• Extracted information:

>>>>>

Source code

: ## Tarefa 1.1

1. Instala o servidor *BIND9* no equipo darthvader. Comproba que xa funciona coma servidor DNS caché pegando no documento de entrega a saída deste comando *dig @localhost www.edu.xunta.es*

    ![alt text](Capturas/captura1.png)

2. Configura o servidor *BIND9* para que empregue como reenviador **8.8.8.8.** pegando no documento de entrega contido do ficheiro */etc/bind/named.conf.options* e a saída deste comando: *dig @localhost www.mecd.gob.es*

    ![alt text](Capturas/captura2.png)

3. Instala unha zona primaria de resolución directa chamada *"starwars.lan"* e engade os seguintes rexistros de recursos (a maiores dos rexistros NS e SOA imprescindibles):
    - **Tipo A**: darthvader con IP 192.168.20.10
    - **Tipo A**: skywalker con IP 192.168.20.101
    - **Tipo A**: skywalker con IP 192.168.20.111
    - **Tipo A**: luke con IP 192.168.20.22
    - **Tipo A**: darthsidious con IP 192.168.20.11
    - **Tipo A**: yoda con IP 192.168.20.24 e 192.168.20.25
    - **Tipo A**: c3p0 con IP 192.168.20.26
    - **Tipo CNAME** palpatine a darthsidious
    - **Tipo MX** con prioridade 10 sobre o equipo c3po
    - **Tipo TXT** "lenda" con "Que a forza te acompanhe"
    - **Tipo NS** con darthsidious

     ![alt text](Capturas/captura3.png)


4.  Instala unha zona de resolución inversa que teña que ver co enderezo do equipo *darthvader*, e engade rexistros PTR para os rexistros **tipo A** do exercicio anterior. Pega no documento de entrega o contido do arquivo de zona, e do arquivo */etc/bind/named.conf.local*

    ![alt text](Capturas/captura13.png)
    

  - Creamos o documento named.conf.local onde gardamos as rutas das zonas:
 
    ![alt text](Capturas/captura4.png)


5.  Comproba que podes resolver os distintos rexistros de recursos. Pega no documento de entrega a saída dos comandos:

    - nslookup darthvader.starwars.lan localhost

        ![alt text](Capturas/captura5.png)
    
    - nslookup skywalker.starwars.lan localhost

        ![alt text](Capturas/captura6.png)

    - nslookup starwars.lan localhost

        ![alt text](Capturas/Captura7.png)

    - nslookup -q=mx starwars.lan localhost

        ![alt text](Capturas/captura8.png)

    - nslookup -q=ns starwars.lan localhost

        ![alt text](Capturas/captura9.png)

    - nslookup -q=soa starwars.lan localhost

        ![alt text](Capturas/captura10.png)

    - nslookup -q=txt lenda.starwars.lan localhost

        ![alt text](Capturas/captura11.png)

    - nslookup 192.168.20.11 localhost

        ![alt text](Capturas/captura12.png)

<<<<<

• Your assignment:
Across the lines of the material above, tally those holding the word "starwars" and state the number by itself.

• Answer for this exercise:
8